Saved entries
==*==

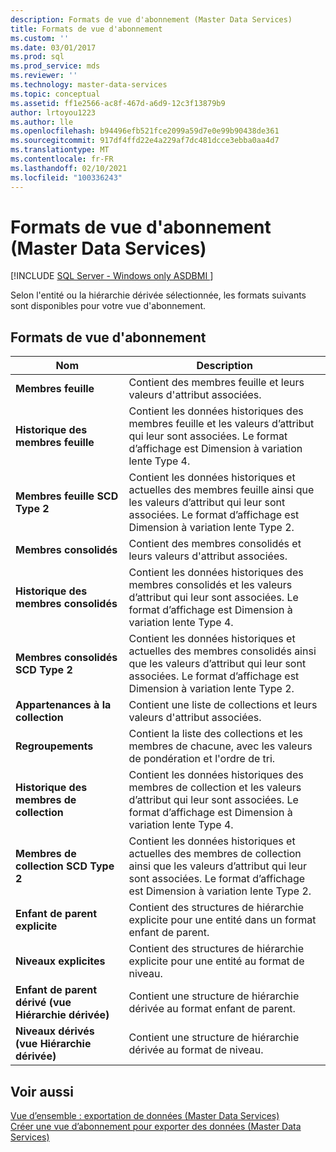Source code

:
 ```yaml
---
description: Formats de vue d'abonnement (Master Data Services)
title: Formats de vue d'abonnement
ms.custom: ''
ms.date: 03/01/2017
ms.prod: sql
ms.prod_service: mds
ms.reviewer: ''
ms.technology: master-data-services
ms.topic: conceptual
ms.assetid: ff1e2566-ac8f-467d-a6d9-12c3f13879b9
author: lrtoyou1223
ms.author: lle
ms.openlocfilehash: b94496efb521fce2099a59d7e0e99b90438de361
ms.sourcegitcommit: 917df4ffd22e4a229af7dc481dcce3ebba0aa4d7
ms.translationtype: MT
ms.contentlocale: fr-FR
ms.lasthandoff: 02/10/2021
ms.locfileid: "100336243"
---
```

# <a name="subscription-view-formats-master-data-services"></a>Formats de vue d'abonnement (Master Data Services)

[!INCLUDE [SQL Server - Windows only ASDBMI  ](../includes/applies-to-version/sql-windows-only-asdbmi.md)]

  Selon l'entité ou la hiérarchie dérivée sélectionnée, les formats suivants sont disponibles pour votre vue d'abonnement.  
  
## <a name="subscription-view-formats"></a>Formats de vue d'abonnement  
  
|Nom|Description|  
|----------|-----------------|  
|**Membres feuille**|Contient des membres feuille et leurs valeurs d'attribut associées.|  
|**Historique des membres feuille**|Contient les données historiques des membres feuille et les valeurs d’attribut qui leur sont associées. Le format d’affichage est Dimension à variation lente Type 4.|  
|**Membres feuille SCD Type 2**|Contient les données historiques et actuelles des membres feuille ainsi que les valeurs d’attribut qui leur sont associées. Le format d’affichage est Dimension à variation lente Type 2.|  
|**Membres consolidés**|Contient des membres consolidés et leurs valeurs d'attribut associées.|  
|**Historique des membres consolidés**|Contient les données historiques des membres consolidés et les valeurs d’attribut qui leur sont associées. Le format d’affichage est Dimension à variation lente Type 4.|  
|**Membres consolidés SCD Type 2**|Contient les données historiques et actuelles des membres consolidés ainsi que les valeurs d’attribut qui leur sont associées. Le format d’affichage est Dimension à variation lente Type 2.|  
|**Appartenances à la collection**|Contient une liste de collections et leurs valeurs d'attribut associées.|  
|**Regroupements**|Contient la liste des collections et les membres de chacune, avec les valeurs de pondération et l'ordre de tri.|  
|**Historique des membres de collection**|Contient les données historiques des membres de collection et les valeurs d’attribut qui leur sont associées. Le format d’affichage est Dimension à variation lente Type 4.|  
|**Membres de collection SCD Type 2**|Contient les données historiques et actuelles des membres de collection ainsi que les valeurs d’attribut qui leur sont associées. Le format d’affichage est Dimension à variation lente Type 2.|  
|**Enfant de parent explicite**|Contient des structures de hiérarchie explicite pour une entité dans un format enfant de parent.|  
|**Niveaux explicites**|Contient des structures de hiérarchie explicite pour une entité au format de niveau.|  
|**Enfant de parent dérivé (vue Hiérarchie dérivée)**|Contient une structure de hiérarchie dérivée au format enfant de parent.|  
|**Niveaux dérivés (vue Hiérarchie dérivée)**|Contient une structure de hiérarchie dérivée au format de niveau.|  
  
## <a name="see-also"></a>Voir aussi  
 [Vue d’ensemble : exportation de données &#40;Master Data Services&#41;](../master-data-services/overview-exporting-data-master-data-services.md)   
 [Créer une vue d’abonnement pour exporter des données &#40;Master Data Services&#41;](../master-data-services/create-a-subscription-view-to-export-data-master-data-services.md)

==*==

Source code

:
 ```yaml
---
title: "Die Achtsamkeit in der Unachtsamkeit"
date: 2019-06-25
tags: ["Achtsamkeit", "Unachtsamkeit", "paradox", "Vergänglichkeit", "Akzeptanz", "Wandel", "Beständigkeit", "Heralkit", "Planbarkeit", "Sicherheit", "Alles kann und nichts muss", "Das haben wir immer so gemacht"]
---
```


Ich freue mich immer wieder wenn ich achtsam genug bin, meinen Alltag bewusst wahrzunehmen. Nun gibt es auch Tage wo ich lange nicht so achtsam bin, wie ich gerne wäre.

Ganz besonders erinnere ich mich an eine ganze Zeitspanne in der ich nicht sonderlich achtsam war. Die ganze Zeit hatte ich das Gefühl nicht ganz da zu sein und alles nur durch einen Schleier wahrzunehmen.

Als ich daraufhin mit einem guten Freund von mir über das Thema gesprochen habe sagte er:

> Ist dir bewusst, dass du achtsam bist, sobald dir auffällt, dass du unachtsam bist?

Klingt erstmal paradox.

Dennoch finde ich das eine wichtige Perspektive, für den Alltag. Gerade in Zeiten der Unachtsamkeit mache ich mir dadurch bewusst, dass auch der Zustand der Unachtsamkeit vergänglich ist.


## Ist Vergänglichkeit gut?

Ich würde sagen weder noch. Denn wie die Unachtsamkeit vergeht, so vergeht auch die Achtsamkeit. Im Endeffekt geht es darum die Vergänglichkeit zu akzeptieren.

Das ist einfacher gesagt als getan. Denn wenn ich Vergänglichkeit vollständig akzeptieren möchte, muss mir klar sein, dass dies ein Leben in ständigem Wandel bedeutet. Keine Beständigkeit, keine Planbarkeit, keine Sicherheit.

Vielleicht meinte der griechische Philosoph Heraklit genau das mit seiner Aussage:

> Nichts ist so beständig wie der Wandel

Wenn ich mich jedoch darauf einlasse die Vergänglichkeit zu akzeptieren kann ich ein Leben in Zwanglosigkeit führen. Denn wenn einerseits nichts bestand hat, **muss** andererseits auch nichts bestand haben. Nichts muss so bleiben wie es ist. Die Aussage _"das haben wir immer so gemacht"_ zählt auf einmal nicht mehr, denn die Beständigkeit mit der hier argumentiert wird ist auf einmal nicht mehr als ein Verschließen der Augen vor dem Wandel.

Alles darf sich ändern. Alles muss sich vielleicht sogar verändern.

==*==

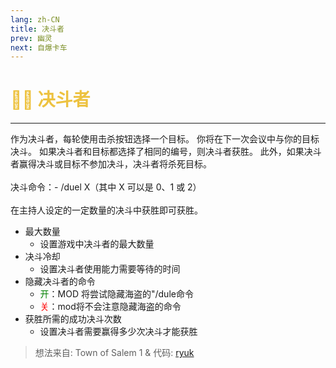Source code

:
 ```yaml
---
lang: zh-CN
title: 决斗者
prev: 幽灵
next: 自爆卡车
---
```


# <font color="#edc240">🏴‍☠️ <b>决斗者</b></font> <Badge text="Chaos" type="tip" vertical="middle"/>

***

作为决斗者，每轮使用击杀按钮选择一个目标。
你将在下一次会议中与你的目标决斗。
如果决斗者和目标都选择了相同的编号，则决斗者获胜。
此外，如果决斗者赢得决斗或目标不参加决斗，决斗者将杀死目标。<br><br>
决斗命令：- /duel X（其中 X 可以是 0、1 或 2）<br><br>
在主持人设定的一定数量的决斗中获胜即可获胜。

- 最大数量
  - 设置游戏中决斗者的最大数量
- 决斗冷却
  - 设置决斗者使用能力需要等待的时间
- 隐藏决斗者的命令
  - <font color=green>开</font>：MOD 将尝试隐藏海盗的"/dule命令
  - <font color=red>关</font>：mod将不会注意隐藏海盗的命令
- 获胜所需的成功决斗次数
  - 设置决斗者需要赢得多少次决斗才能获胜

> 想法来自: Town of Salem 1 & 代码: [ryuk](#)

==*==

Exercise
Determine the number of lines in the entries that contain "muss", then write that number alone.

Task solution
4